73 years of Abdul Qader Al Husseini martyrdom
April 8th marks the 73rd anniversary of the martyrdom of the fighter Abdul Qadir al-Husseini, commander-in-chief of the "Holy Jihad" forces.
Jerusalem24 – April 8th marks the 73rd anniversary of the martyrdom of the fighter Abdul Qadir al-Husseini, commander-in-chief of the “Holy Jihad” forces.
The al-Husseini began his struggle in 1935, influenced by the history of his father, Musa Kazem Al-Husseini, who held some important positions in the Ottoman Empire, moving during his work around the Ottoman Empire, working in Yemen, Iraq, Najd and Istanbul, in addition to Palestine.
In view of Musa al-Husseini’s great services to the Ottoman state, the government called him a ‘pasha’, and when the Ottoman Empire collapsed during the First World War, and Palestine fell into the grip of the British Mandate, Musa held the position of Mayor of Jerusalem, and he was also elected president of the Executive Committee of the Palestinian National Congress.
Musa was the first to raise his voice in the face of the British Mandate, and the first to call on the people of Palestine to protest and demonstrate and declare discontent and anger against the Balfour Declaration, so he led the first popular demonstration in the history of Palestine in 1920, and because of that, the British mandate authorities isolated him from the Jerusalem municipality. He continued his tireless struggle, and participated in many demonstrations, the last of which was the large demonstration in Jaffa on October 27, 1933, in which he was hit with severe batons by British soldiers, after which he remained bedridden for many days, until he passed away in 1934.
Abd al-Qadir al-Husseini was raised from an early age in a house of knowledge and resistance, this house was the first to embrace him, and Arab men who came to Jerusalem to support its people.
Since 1935, Abdul Qadir has been busy training Palestinian youths in the armed groups in which he participated and was one of his leaders. The resistance against the British reached its strongest in the Battle of Al-Khader, and he was seriously wounded in it, so he moved to Iraq.

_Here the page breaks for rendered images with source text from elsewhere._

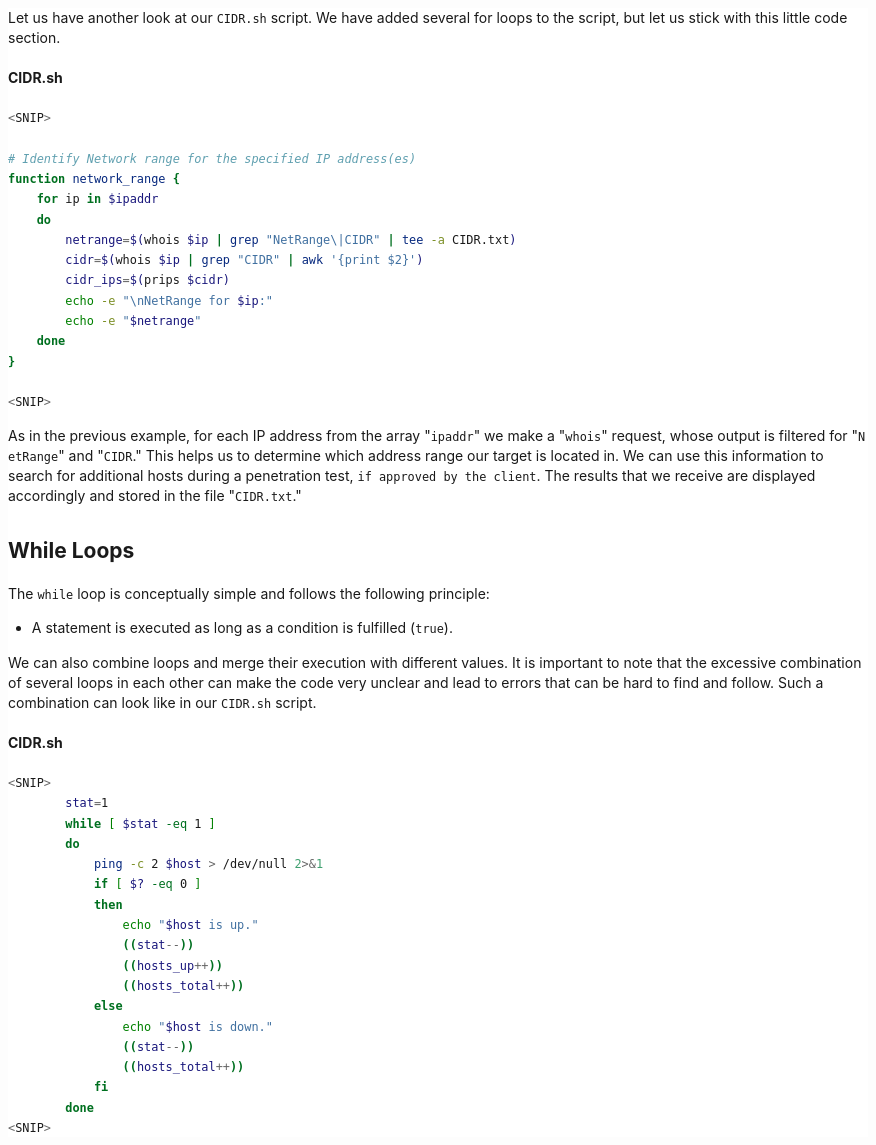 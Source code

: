 Let us have another look at our `CIDR.sh` script. We have added several for loops to the script, but let us stick with this little code section.

#### CIDR.sh

```bash
<SNIP>

# Identify Network range for the specified IP address(es)
function network_range {
	for ip in $ipaddr
	do
		netrange=$(whois $ip | grep "NetRange\|CIDR" | tee -a CIDR.txt)
		cidr=$(whois $ip | grep "CIDR" | awk '{print $2}')
		cidr_ips=$(prips $cidr)
		echo -e "\nNetRange for $ip:"
		echo -e "$netrange"
	done
}

<SNIP>
```

As in the previous example, for each IP address from the array "`ipaddr`" we make a "`whois`" request, whose output is filtered for "`NetRange`" and "`CIDR`." This helps us to determine which address range our target is located in. We can use this information to search for additional hosts during a penetration test, `if approved by the client`. The results that we receive are displayed accordingly and stored in the file "`CIDR.txt`."

## While Loops

The `while` loop is conceptually simple and follows the following principle:

-   A statement is executed as long as a condition is fulfilled (`true`).

We can also combine loops and merge their execution with different values. It is important to note that the excessive combination of several loops in each other can make the code very unclear and lead to errors that can be hard to find and follow. Such a combination can look like in our `CIDR.sh` script.

#### CIDR.sh

```bash
<SNIP>
		stat=1
		while [ $stat -eq 1 ]
		do
			ping -c 2 $host > /dev/null 2>&1
			if [ $? -eq 0 ]
			then
				echo "$host is up."
				((stat--))
				((hosts_up++))
				((hosts_total++))
			else
				echo "$host is down."
				((stat--))
				((hosts_total++))
			fi
		done
<SNIP>
```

In 1941, he participated with the Iraqis in their resistance against the British and fell in captivity for three years, then he moved to Egypt for treatment, where he trained the Palestinian resistance groups against the Israeli occupation, and established a secret camp in cooperation with Egyptian national forces near the Egyptian-Libyan borders.
Meanwhile, the situation in Palestine developed rapidly at the local and international levels, and among the most prominent events that provoked Al-Husseini was allowing the entry of one hundred thousand Jewish immigrants into Palestine, lifting restrictions to facilitate the ownership of Palestinian lands to Jews, and the arrival of international fact-finding committees in Palestine, which is nothing more than a warning to the Arabs, and an opportunity to install the Jews in Palestine.
In light of these conditions, the Arab League Council met in “Bloudan”, Syria in June 1946, and decided to establish the Higher Arab Commission for Palestine headed by the Mufti of Palestine Hajj Amin al-Husseini. Four months after its establishment, they met in Alexandria, and decided to confront the Zionist colonial plans with armed force.
When the United Nations issued its decision to divide Palestine, the commission decided to form the “Armed Holy Jihad Organization”, and Muhammad Amin al-Husseini, head of the Higher Arab Commission, was appointed as the Supreme Commander of the Holy Jihad, while Abdul Qadir al-Husseini took the position of Commander-in-Chief of this organization, and moved to Palestine on the twenty-second of December 1947.
Abdul Qadir al-Husseini was able to cost the Zionist gangs at the time many human and material losses, and the fighters under his command were able to control Jerusalem for some time after a long siege, and the Holy Jihad forces set up several successful ambushes for the Zionist gangs, and blew up some important Zionist institutions such as the agency headquarters Judaism in Jerusalem, and the Jewish press house in the city itself, as well as the bombing of the “Montefiore” neighborhood and Ben Yehuda Street in Jerusalem. The Holy Jihad forces were able to control the transportation lines that link most of the Zionist colonies in Palestine.
At the end of March 1948, al-Husseini went to Damascus to seek weapons from the Arab League, but his hope was disappointed, and during his absence from Jerusalem, the village of Al-Qastal fell into the hands of the Jews, and Abd al-Qadir arrived in the holy city on the morning of April 7, 1948. So he organized an armed attack on Qastal, and his forces were able to retake the site the next day, but this commander had passed away in an assassination crime while he was in his early forties, while he was holding his weapon in defense for his homeland, and he was buried in Jerusalem next to the grave of his father Musa Kazem Al-Husseini.
The angry crowds went out to pay the funeral of the martyr Abdul Qadir al-Husseini, the Zionist gangs refused and committed another massacre, so they attacked the village of Deir Yassin and carried out a bloody massacre, and within hours they turned it into rubble and remains of martyrs and victims.